WORK INSTRUCTIONS: If a line includes "CreateServiceContractInput", copy it out of the entries.

──────── DATA LISTING

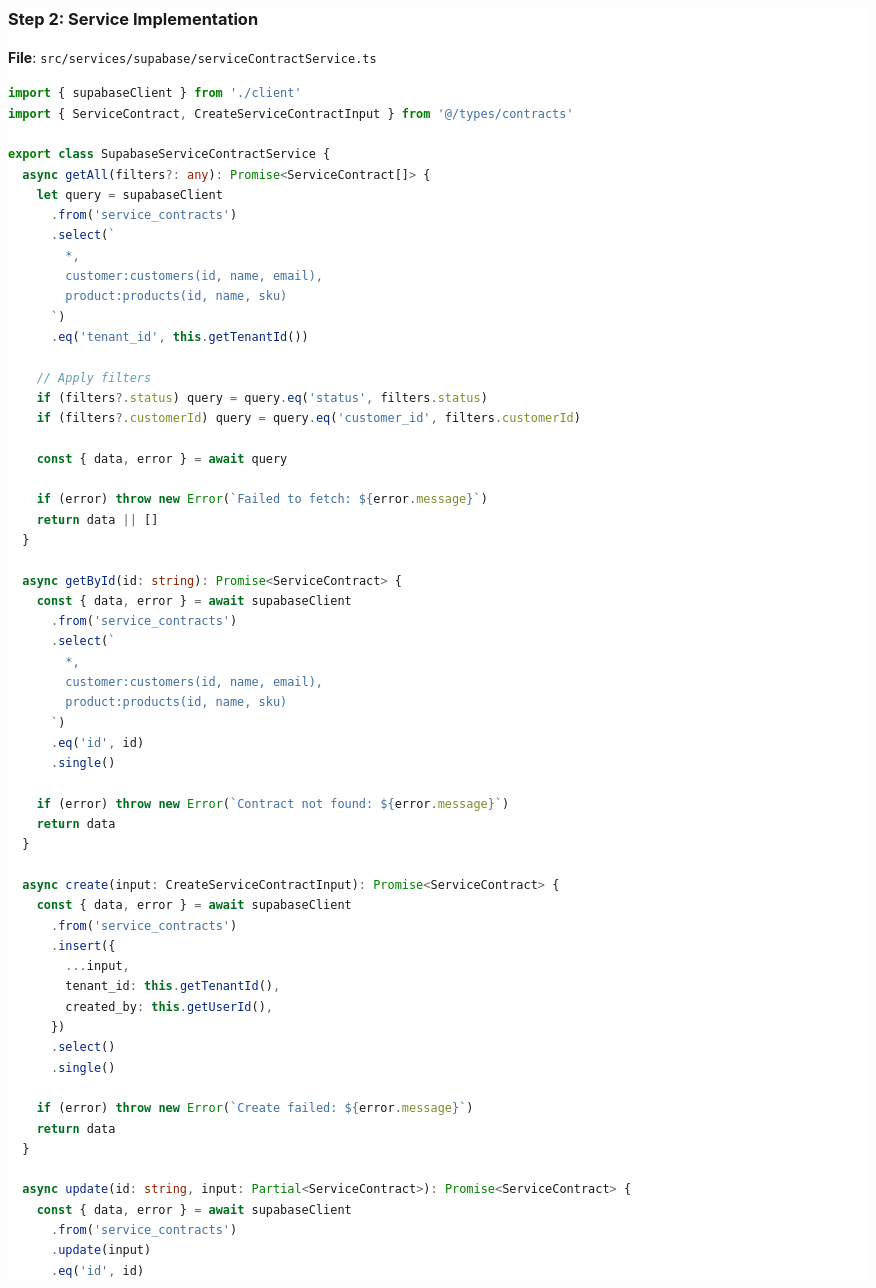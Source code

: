 ### Step 2: Service Implementation

**File**: `src/services/supabase/serviceContractService.ts`

```typescript
import { supabaseClient } from './client'
import { ServiceContract, CreateServiceContractInput } from '@/types/contracts'

export class SupabaseServiceContractService {
  async getAll(filters?: any): Promise<ServiceContract[]> {
    let query = supabaseClient
      .from('service_contracts')
      .select(`
        *,
        customer:customers(id, name, email),
        product:products(id, name, sku)
      `)
      .eq('tenant_id', this.getTenantId())

    // Apply filters
    if (filters?.status) query = query.eq('status', filters.status)
    if (filters?.customerId) query = query.eq('customer_id', filters.customerId)

    const { data, error } = await query

    if (error) throw new Error(`Failed to fetch: ${error.message}`)
    return data || []
  }

  async getById(id: string): Promise<ServiceContract> {
    const { data, error } = await supabaseClient
      .from('service_contracts')
      .select(`
        *,
        customer:customers(id, name, email),
        product:products(id, name, sku)
      `)
      .eq('id', id)
      .single()

    if (error) throw new Error(`Contract not found: ${error.message}`)
    return data
  }

  async create(input: CreateServiceContractInput): Promise<ServiceContract> {
    const { data, error } = await supabaseClient
      .from('service_contracts')
      .insert({
        ...input,
        tenant_id: this.getTenantId(),
        created_by: this.getUserId(),
      })
      .select()
      .single()

    if (error) throw new Error(`Create failed: ${error.message}`)
    return data
  }

  async update(id: string, input: Partial<ServiceContract>): Promise<ServiceContract> {
    const { data, error } = await supabaseClient
      .from('service_contracts')
      .update(input)
      .eq('id', id)
```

────────────────

RESPONSE FOR THIS EXERCISE:
import { ServiceContract, CreateServiceContractInput } from '@/types/contracts'
  async create(input: CreateServiceContractInput): Promise<ServiceContract> {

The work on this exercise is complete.